Exercise brief = Comb through the entries for "width" and pull out each line that holds it.

Exercise data Block Start

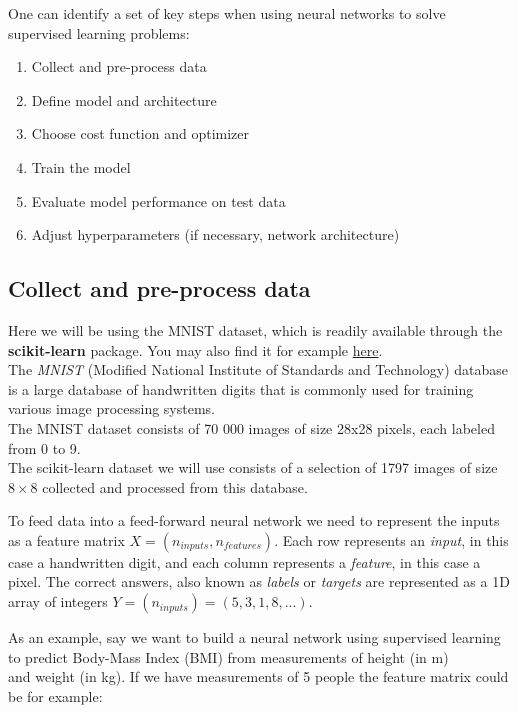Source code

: \documentclass[11pt]{article}
\begin{document}
One can identify a set of key steps when using neural networks to solve
supervised learning problems:

\begin{enumerate}
\def\labelenumi{\arabic{enumi}.}
\item
  Collect and pre-process data
\item
  Define model and architecture
\item
  Choose cost function and optimizer
\item
  Train the model
\item
  Evaluate model performance on test data
\item
  Adjust hyperparameters (if necessary, network architecture)
\end{enumerate}

\hypertarget{collect-and-pre-process-data}{%
\subsection{Collect and pre-process
data}\label{collect-and-pre-process-data}}

Here we will be using the MNIST dataset, which is readily available
through the \textbf{scikit-learn} package. You may also find it for
example \href{http://yann.lecun.com/exdb/mnist/}{here}.\\
The \emph{MNIST} (Modified National Institute of Standards and
Technology) database is a large database of handwritten digits that is
commonly used for training various image processing systems.\\
The MNIST dataset consists of 70 000 images of size 28x28 pixels, each
labeled from 0 to 9.\\
The scikit-learn dataset we will use consists of a selection of 1797
images of size \(8\times 8\) collected and processed from this database.

To feed data into a feed-forward neural network we need to represent the
inputs as a feature matrix \(X = (n_{inputs}, n_{features})\). Each row
represents an \emph{input}, in this case a handwritten digit, and each
column represents a \emph{feature}, in this case a pixel. The correct
answers, also known as \emph{labels} or \emph{targets} are represented
as a 1D array of integers \(Y = (n_{inputs}) = (5, 3, 1, 8,...)\).

As an example, say we want to build a neural network using supervised
learning to predict Body-Mass Index (BMI) from measurements of height
(in m)\\
and weight (in kg). If we have measurements of 5 people the feature
matrix could be for example:
\end{document}
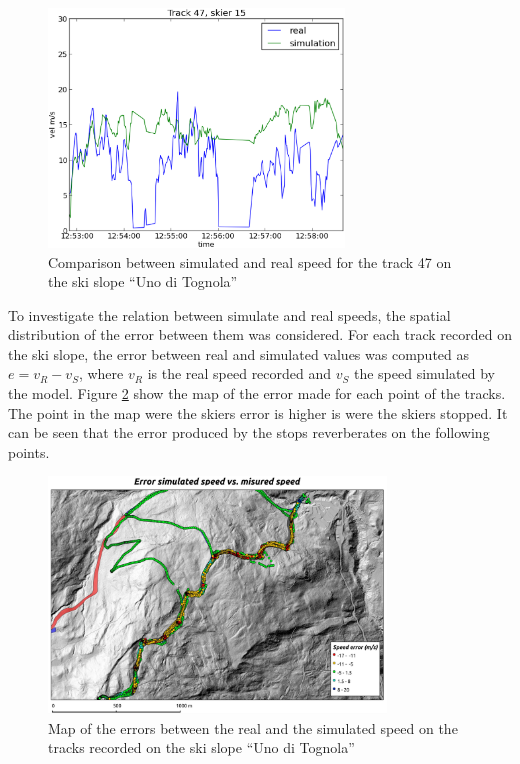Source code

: \documentclass[12pt,a4paper,twoside]{book}
\begin{document}
\begin{figure}[!b]
  \begin{center}
    \includegraphics[width=0.7\textwidth]{images/sm_track47.eps}
    \caption{Comparison between simulated and real speed for the track 47 on the ski slope ``Uno di Tognola''}\label{sm_track47}
  \end{center}
\end{figure}

To investigate the relation between simulate and real speeds, the spatial distribution of the error between them was considered. For each track recorded on the ski slope, the error between real and simulated values was computed as $e=v_R-v_S$, where $v_R$ is the real speed recorded and $v_S$ the speed simulated by the model. Figure \ref{map_error} show the map of the error made for each point of the tracks. The point in the map were the skiers error is higher is were the skiers stopped. It can be seen that the error produced by the stops reverberates on the following points.

\begin{figure}
  \centering
    \includegraphics[width=0.8\textwidth]{images/map_error.eps}
    \caption{Map of the errors between the real and the simulated speed on the tracks recorded on the ski slope ``Uno di Tognola''}\label{map_error}
\end{figure}
\end{document}
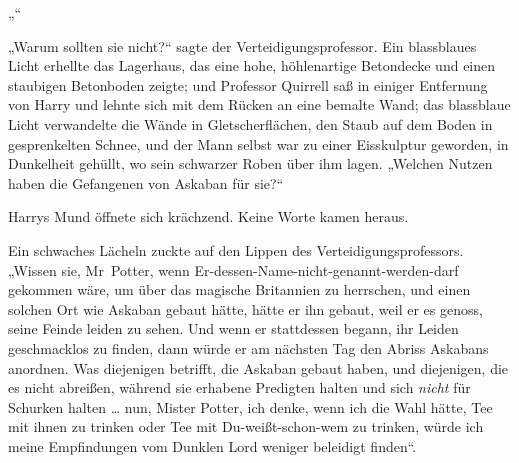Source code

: „“

„Warum sollten sie nicht?“ sagte der Verteidigungsprofessor. Ein blassblaues Licht erhellte das Lagerhaus, das eine hohe, höhlenartige Betondecke und einen staubigen Betonboden zeigte; und Professor Quirrell saß in einiger Entfernung von Harry und lehnte sich mit dem Rücken an eine bemalte Wand; das blassblaue Licht verwandelte die Wände in Gletscherflächen, den Staub auf dem Boden in gesprenkelten Schnee, und der Mann selbst war zu einer Eisskulptur geworden, in Dunkelheit gehüllt, wo sein schwarzer Roben über ihm lagen.
„Welchen Nutzen haben die Gefangenen von Askaban für sie?“

Harrys Mund öffnete sich krächzend. Keine Worte kamen heraus.

Ein schwaches Lächeln zuckte auf den Lippen des Verteidigungsprofessors.
„Wissen sie, Mr~Potter, wenn Er-dessen-Name-nicht-genannt-werden-darf gekommen wäre, um über das magische Britannien zu herrschen, und einen solchen Ort wie Askaban gebaut hätte, hätte er ihn gebaut, weil er es genoss, seine Feinde leiden zu sehen. Und wenn er stattdessen begann, ihr Leiden geschmacklos zu finden, dann würde er am nächsten Tag den Abriss Askabans anordnen. Was diejenigen betrifft, die Askaban gebaut haben, und diejenigen, die es nicht abreißen, während sie erhabene Predigten halten und sich \emph{nicht} für Schurken halten … nun, Mister Potter, ich denke, wenn ich die Wahl hätte, Tee mit ihnen zu trinken oder Tee mit Du-weißt-schon-wem zu trinken, würde ich meine Empfindungen vom Dunklen Lord weniger beleidigt finden“.

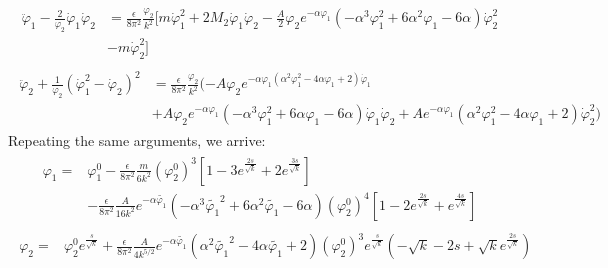 \begin{align}
    \begin{split}
    \ddot \varphi_{1} - \frac{2}{\varphi_{2}} \dot \varphi_{1} \dot \varphi_{2} & = \frac{\epsilon}{8\pi^{2}}\frac{\varphi_{2}}{k^{2}} [m\dot \varphi_{1}^{2} + 2M_{2} \dot \varphi_{1} \dot \varphi_{2} - \frac{A}{2} \varphi_{2} e^{-\alpha\varphi_{1}} (-\alpha^{3} \varphi_{1} ^{2} + 6\alpha^{2} \varphi_{1} -6\alpha)\dot \varphi_{2}^{2}  \\
    & - m\dot \varphi_{2}^{2}]
    \end{split}
\end{align}
\begin{align}
    \begin{split}
    \ddot \varphi_{2} + \frac{1}{\varphi_{2}} (\dot \varphi_{1}^{2} - \dot \varphi_{2})^{2}  &= \frac{\epsilon}{8\pi^{2}}\frac{\varphi_{2}}{k^{2}}(-A\varphi_{2} e^{-\alpha\varphi_{1} (\alpha^{2} \varphi_{1}^{2} - 4\alpha\varphi_{1} + 2 )\dot \varphi_{1}}  \\
    &+ A \varphi_{2} e^{-\alpha\varphi_{1}} (-\alpha^{3} \varphi_{1} ^{2} +6\alpha\varphi_{1} -6\alpha )\dot \varphi_{1} \dot \varphi_{2} + A e^{-\alpha\varphi_{1}} (\alpha^{2} \varphi_{1} ^{2} - 4\alpha \varphi_{1} +2)\dot \varphi_{2} ^{2})
    \end{split}
\end{align}
Repeating the same arguments, we arrive:
\begin{align}
    \begin{split}
        \varphi_{1} = & \varphi_{1}^{0} - \frac{\epsilon}{8\pi^{2}}\frac{m}{6k^{2}}(\varphi_{2}^{0})^{3}[1-3e^{\frac{2s}{\sqrt{k}}} + 2e^{\frac{3s}{\sqrt{k}}}] \\
        & - \frac{\epsilon}{8\pi^{2}}\frac{A}{16k^{2}} e^{-\alpha \tilde{\varphi_{1}}} (-\alpha^{3}\tilde{\varphi_{1}}^{2} + 6\alpha^{2} \tilde{\varphi_{1}} - 6\alpha)(\varphi_{2}^{0})^{4} [1 - 2e^{\frac{2s}{\sqrt{k}}} + e^{\frac{4s}{\sqrt{k}}}]
    \end{split}
\end{align}
\begin{align}
    \begin{split}
        \varphi_{2} = & \varphi_{2}^{0} e^{\frac{s}{\sqrt{k}}} + \frac{\epsilon}{8\pi^{2}}\frac{A}{4k^{5/2}}e^{-\alpha \tilde{\varphi_{1}}} (\alpha^{2} \tilde{\varphi_{1}}^{2} - 4\alpha\tilde{\varphi_{1}}+2)(\varphi_{2}^{0})^{3} e^{\frac{s}{\sqrt{k}}}(-\sqrt{k} - 2s + \sqrt{k} e^{\frac{2s}{\sqrt{k}}})
    \end{split}
\end{align}

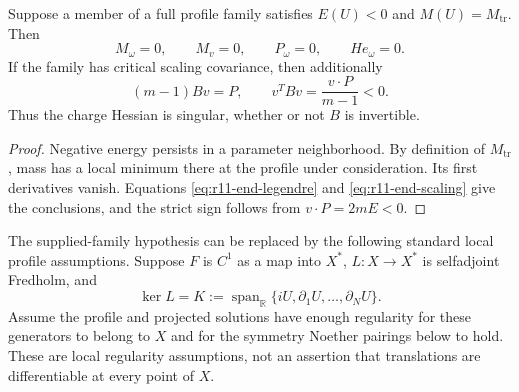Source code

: \begin{theorem}
\label{thm:r11-end-attained}
Suppose a member of a full profile family satisfies
$E(U)<0$ and $M(U)=M_{\mathrm{tr}}$.  Then
\begin{equation}\label{eq:r11-end-attained}
 M_\omega=0,\qquad M_v=0,\qquad P_\omega=0,
 \qquad He_\omega=0.
\end{equation}
If the family has critical scaling covariance, then additionally
\begin{equation}\label{eq:r11-end-response}
 (m-1)Bv=P,\qquad v^TBv=\frac{v\cdot P}{m-1}<0.
\end{equation}
Thus the charge Hessian is singular, whether or not $B$ is invertible.
\end{theorem}
\begin{proof}
Negative energy persists in a parameter neighborhood.  By definition of
$M_{\mathrm{tr}}$, mass has a local minimum there at the profile under
consideration.  Its first derivatives vanish.  Equations
\eqref{eq:r11-end-legendre} and \eqref{eq:r11-end-scaling} give the
conclusions, and the strict sign follows from $v\cdot P=2mE<0$.
\end{proof}

The supplied-family hypothesis can be replaced by the following standard
local profile assumptions.  Suppose $F$ is $C^1$ as a map into $X^*$,
$L:X\to X^*$ is selfadjoint Fredholm, and
\begin{equation}\label{eq:r11-end-kernel}
 \ker L=K:=\operatorname{span}_{\mathbb R}
             \{iU,\partial_1U,\ldots,\partial_NU\}.
\end{equation}
Assume the profile and projected solutions have enough regularity for
these generators to belong to $X$ and for the symmetry Noether pairings
below to hold.  These are local regularity assumptions, not an assertion
that translations are differentiable at every point of $X$.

Exercise data Block End

Problem solution =
    \includegraphics[width=0.7\textwidth]{images/sm_track47.eps}
    \includegraphics[width=0.8\textwidth]{images/map_error.eps}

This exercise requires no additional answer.